I was, in other words, pretty high maintenance!! Or at least my chosen lifestyle was.

But this is now...and these are my daily neighbors in my very low-maintenance life...

(Taken out my writing view window, without zoom--just by sticking the phone out the open slats of glass--to give you an idea of how close they are.)

Those are examples of what is often between me and my rain forest/Swiss Alps combo writing window view!

And the closest thing I can see out my front window is a little Babe-like Charlotte's web entertainment by mommy sow and the piglets:
(Note: if you want a very entertaining picture of sibling rivalry, watch little piglets in action for a while!  They trip over themselves and each other trying to be first for Mommy's attention--and feeding.)

Can't imagine a single place in my life here that I could wear black dress, pearls and heels, actually!

Practically back to where it all began.

I grew up in the rural Midwest on about 60 acres of land.  Much of it was overgrown orchard, which is where I learned about that Naturalist side of myself in early childhood that is eternally fascinated by the ferns and mosses and new floral and fauna around each new bend out exploring.


We didn't personally farm the rest of our land, though.  It was rented out to area farmers and the only animals we had were cats and dogs.

But my Grandpa John was a gifted farmer, who somehow managed to farm something like 500 acres while also working a full-time job at General Motors!

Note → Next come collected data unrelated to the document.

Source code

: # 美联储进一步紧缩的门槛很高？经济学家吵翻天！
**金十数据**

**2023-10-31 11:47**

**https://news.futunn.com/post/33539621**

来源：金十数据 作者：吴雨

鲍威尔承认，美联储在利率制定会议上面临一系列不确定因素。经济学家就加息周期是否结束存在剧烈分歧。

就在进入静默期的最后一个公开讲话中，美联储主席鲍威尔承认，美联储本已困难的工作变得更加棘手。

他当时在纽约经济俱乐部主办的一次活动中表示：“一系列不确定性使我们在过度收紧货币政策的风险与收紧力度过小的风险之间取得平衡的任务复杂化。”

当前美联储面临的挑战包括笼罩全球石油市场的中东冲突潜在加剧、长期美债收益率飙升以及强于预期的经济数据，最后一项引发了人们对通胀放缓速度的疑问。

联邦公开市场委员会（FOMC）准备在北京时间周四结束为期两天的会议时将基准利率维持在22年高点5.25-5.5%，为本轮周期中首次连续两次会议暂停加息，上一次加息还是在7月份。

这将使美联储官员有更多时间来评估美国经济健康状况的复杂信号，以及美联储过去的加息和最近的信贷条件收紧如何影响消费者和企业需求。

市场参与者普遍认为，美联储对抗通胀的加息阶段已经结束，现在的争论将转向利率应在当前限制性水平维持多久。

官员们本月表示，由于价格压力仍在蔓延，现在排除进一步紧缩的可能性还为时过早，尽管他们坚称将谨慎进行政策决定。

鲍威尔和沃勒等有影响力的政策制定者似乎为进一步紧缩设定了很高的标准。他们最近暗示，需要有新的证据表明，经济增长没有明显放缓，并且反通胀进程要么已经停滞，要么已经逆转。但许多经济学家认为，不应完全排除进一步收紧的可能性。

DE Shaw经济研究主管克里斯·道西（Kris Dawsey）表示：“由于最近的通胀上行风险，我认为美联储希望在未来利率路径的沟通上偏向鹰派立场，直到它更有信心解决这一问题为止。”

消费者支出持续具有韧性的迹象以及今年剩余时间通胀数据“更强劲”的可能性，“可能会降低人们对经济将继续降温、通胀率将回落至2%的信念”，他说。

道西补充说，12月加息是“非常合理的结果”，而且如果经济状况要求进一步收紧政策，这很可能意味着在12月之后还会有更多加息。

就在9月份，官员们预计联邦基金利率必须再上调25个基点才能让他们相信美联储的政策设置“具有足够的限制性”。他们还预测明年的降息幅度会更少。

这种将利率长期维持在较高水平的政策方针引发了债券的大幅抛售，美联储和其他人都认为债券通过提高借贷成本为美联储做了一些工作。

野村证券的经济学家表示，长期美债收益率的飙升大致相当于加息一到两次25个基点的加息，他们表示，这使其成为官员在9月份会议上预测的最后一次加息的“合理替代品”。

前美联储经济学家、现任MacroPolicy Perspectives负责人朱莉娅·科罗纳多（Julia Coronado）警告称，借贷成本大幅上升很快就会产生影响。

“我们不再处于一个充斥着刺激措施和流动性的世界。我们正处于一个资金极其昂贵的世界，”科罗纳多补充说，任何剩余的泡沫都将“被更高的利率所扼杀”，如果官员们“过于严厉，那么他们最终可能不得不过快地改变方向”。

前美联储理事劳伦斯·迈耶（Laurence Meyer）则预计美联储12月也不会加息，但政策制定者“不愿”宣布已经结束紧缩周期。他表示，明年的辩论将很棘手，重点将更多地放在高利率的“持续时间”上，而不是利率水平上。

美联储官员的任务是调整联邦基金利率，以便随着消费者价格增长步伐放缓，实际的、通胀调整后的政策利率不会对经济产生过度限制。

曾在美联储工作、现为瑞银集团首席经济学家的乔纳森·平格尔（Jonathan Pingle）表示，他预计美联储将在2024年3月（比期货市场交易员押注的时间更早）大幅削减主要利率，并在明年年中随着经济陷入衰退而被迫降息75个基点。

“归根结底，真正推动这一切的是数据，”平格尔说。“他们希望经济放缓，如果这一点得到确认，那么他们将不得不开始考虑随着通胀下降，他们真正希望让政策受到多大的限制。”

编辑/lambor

Some of the family found out after his death the high level of respect the area farmers had held him in, often consulting with him to learn what he was doing to so successfully utilize his land. My primary exposure to life on a farm was through that property, just half a mile up the road--helping bale hay or harvest pumpkins or watching cows being milked, and a fuzzy memory that maybe included a pig or two being there? Definitely some happy moments from my childhood.

When years later my father's secret life erupted publicly, I left rural life and everything about it in my rearview mirror.

Yet here I am in Costa Rica living Tican style and loving it!!


But while I didn't have a clue where exactly I'd be living in Costa Rica till a few weeks before my relocation and am as surprised as anyone that I ended up on farm, maybe that's the point. I am, after all, writing a book trilogy based on my father's secret life--and that secret life began on a farm.

Only this is not quite my father's farm!  Or his father's father's. 

Yes, the animals are somewhat the same.  The surroundings, the culture, the crops, the farming practices--and especially the blessed climate!--are all dramatically different.
 

Which also makes for a bit of a learning curve and some humorous mistakes.

My landlord was pretty gracious, as one illustration, when he tried to explain to me--after I asked if it was okay to pick the bananas anytime I wanted them off the plantation since he'd said they were free to me with the rent--that this is not like going out and picking apples off the trees in the overgrown orchard I grew up next to!  There's no way I could reach them to pick them apparently.  There goes my childhood idea of how bananas grow. :-)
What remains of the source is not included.